*Exercise instructions*
Within the records below, reproduce without change the lines from the line that has "- 🌱 I’m currently" through the line that has "Shahnazshahz/Shahnazshahz is a", and only those.

Items from a data source
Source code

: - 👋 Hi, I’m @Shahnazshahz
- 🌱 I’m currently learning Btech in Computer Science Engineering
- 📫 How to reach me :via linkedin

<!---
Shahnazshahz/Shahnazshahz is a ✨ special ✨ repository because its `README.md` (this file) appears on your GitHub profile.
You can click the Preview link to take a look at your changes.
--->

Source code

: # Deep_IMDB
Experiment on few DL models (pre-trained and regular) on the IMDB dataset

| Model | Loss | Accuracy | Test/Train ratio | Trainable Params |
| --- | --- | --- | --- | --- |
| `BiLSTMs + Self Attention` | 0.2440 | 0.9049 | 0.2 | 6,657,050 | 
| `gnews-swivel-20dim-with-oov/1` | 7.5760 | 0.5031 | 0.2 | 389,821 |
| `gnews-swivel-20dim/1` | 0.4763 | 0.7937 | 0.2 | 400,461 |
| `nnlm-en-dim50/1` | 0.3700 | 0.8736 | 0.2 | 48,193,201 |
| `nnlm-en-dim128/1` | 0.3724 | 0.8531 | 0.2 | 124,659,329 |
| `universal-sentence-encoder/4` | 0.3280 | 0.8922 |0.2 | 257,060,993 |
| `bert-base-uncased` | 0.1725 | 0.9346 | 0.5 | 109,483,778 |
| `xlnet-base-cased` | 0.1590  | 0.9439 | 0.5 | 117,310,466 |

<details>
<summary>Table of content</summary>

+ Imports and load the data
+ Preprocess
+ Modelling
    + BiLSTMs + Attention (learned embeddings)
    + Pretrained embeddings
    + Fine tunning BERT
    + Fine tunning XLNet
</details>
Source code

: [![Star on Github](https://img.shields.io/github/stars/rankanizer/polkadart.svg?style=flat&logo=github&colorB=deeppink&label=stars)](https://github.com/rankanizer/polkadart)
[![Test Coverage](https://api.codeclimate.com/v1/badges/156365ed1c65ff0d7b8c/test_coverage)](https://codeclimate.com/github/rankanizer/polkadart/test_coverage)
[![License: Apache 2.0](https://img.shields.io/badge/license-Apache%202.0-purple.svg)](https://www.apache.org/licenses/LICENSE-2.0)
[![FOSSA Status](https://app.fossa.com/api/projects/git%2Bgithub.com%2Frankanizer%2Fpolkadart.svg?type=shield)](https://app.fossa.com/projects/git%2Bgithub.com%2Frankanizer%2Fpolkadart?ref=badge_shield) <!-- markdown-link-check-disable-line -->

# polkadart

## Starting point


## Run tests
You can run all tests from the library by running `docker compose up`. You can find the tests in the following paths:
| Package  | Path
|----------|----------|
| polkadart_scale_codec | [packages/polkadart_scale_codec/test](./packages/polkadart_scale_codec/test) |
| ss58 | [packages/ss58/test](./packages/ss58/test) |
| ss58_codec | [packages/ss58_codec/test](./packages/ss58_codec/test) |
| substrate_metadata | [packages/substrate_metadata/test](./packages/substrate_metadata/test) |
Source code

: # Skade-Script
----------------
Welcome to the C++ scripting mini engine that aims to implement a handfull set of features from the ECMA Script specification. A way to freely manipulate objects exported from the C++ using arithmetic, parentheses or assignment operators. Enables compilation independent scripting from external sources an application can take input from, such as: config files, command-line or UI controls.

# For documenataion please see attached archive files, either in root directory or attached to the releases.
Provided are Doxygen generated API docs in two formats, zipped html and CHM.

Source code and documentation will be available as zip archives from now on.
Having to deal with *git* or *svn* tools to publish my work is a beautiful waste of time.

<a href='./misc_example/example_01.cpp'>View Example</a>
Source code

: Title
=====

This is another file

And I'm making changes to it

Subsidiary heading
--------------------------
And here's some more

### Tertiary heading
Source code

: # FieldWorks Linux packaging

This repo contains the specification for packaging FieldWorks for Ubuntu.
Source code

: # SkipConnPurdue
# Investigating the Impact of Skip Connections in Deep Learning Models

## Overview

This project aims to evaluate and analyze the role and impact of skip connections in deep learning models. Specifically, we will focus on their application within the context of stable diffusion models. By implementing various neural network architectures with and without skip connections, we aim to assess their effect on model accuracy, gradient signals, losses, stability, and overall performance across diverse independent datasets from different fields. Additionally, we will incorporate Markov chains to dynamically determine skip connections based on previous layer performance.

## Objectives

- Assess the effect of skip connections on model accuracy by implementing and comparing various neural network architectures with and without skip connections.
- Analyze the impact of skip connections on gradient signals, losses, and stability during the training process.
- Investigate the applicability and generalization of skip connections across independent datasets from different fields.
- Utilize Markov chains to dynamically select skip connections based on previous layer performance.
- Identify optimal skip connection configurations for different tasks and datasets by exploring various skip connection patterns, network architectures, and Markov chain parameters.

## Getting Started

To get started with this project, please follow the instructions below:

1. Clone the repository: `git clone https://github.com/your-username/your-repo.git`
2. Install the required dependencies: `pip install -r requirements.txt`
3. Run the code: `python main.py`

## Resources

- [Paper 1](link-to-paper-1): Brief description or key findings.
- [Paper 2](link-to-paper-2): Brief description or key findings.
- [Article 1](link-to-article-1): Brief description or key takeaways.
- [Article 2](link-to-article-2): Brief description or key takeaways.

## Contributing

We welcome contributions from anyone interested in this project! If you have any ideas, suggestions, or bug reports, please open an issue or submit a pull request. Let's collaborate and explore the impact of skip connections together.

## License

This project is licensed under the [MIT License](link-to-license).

*Task solution*
- 🌱 I’m currently learning Btech in Computer Science Engineering
- 📫 How to reach me :via linkedin

<!---
Shahnazshahz/Shahnazshahz is a ✨ special ✨ repository because its `README.md` (this file) appears on your GitHub profile.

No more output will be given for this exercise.